As professor of epidemiology at Yale School of Public Health, I have authored over 300 peer-reviewed publications and currently hold senior positions on the editorial boards of several leading journals. I am usually accustomed to advocating for positions within the mainstream of medicine, so have been flummoxed to find that, in the midst of a crisis, I am fighting for a treatment that the data fully support but which, for reasons having nothing to do with a correct understanding of the science, has been pushed to the sidelines. As a result, tens of thousands of patients with COVID-19 are dying unnecessarily. Fortunately, the situation can be reversed easily and quickly.

I am referring, of course, to the medication hydroxychloroquine. When this inexpensive oral medication is given very early in the course of illness, before the virus has had time to multiply beyond control, it has shown to be highly effective, especially when given in combination with the antibiotics azithromycin or doxycycline and the nutritional supplement zinc.

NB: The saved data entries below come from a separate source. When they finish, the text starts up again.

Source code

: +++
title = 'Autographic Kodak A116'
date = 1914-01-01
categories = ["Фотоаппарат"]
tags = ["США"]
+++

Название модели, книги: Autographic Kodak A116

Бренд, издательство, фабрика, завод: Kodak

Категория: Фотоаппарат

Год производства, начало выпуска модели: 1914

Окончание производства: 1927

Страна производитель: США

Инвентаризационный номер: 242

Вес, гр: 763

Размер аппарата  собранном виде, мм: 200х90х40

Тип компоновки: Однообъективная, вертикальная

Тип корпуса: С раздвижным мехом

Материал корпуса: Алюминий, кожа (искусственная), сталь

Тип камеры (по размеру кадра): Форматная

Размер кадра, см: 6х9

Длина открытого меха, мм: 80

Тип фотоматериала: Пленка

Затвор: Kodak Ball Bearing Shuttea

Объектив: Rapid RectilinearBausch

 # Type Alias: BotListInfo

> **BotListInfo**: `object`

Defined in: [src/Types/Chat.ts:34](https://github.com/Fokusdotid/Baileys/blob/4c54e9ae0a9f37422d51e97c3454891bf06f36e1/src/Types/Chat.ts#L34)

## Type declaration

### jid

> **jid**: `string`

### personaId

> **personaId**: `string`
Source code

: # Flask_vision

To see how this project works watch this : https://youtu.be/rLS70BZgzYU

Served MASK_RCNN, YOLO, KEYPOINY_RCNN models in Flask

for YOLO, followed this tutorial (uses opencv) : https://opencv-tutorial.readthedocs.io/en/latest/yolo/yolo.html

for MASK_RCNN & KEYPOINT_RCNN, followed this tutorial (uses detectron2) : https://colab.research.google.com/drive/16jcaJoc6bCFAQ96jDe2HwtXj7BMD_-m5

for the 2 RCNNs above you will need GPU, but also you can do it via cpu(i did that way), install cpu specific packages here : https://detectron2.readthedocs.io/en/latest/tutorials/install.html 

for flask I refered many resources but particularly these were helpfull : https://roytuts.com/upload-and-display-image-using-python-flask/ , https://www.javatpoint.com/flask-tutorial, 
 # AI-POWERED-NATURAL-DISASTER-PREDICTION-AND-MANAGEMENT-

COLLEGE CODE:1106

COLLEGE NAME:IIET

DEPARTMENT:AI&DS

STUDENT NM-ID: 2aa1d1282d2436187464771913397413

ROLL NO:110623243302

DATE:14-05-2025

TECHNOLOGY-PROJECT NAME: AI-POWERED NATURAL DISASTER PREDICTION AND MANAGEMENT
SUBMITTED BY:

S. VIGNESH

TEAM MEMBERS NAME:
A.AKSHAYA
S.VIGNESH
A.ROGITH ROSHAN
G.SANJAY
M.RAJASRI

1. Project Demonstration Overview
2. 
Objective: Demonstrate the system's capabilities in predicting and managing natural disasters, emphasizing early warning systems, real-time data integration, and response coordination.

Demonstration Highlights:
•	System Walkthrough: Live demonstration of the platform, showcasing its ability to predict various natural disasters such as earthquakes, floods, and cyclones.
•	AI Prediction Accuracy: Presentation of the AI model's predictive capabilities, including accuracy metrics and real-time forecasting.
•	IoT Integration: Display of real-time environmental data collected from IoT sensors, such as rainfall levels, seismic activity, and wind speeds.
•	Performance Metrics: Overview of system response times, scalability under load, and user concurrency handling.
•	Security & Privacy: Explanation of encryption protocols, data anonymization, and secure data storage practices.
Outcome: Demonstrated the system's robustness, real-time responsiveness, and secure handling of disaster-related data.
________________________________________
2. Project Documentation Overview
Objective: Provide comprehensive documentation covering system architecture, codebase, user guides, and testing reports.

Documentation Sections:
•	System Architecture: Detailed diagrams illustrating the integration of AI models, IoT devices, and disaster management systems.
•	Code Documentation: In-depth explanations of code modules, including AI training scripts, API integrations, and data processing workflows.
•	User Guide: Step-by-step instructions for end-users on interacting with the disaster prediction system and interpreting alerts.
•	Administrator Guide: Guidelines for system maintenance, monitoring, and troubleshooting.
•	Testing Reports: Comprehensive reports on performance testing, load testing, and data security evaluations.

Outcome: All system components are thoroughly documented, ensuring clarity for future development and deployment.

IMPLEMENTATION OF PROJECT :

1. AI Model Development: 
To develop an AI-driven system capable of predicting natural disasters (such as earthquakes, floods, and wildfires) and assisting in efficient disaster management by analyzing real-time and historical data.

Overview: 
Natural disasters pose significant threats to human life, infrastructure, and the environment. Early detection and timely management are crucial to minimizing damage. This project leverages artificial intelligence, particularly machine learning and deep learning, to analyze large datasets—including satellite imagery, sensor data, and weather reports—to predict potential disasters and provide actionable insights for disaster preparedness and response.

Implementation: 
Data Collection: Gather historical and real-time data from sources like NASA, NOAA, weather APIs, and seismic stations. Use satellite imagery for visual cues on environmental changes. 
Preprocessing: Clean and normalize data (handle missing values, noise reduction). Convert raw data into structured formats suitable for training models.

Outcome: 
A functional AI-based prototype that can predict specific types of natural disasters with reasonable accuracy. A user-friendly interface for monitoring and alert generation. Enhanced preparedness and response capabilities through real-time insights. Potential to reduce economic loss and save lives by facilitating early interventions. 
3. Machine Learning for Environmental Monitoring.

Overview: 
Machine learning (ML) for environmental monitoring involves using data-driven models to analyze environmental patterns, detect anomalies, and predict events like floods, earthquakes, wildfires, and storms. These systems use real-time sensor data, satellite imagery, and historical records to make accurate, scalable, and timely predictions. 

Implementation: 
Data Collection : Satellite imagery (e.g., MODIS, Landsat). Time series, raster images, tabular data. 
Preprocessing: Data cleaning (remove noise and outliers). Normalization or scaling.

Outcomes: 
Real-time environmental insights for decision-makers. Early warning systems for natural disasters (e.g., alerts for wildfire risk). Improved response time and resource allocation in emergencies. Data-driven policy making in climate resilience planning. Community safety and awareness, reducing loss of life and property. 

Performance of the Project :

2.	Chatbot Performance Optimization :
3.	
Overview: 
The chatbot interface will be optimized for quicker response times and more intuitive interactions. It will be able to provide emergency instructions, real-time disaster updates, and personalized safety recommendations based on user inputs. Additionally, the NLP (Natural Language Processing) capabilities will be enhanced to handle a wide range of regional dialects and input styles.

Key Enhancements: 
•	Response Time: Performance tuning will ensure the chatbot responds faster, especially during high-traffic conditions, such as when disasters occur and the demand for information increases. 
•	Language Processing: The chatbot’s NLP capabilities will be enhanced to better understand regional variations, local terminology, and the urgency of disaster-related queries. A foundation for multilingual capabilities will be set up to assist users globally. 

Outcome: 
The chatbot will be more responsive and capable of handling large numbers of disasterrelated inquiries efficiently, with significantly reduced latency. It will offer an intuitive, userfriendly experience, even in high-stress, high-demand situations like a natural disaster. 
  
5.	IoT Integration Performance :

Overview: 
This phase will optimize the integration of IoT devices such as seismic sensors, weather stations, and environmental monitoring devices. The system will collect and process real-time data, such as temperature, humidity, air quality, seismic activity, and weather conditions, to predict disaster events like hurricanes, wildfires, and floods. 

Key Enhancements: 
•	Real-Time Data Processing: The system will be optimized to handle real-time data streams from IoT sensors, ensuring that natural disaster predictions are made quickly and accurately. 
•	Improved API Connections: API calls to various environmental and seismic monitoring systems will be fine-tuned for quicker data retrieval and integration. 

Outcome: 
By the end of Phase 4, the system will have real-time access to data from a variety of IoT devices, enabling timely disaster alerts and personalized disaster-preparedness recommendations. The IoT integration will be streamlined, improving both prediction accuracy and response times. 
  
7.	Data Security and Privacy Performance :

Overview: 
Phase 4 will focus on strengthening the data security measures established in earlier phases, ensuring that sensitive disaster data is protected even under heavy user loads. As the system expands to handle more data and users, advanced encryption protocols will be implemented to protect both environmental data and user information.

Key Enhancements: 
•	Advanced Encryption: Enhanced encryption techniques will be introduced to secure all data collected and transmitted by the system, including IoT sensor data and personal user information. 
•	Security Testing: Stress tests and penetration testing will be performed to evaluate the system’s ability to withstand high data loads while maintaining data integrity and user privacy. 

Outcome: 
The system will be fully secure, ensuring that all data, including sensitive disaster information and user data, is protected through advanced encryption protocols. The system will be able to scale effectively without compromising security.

The medication has become highly politicized. For many, it is viewed as a marker of political identity, on both sides of the political spectrum. Nobody needs me to remind them that this is not how medicine should proceed. We must judge this medication strictly on the science. When doctors graduate from medical school, they formally promise to make the health and life of the patient their first consideration, without biases of race, religion, nationality, social standing—or political affiliation. Lives must come first.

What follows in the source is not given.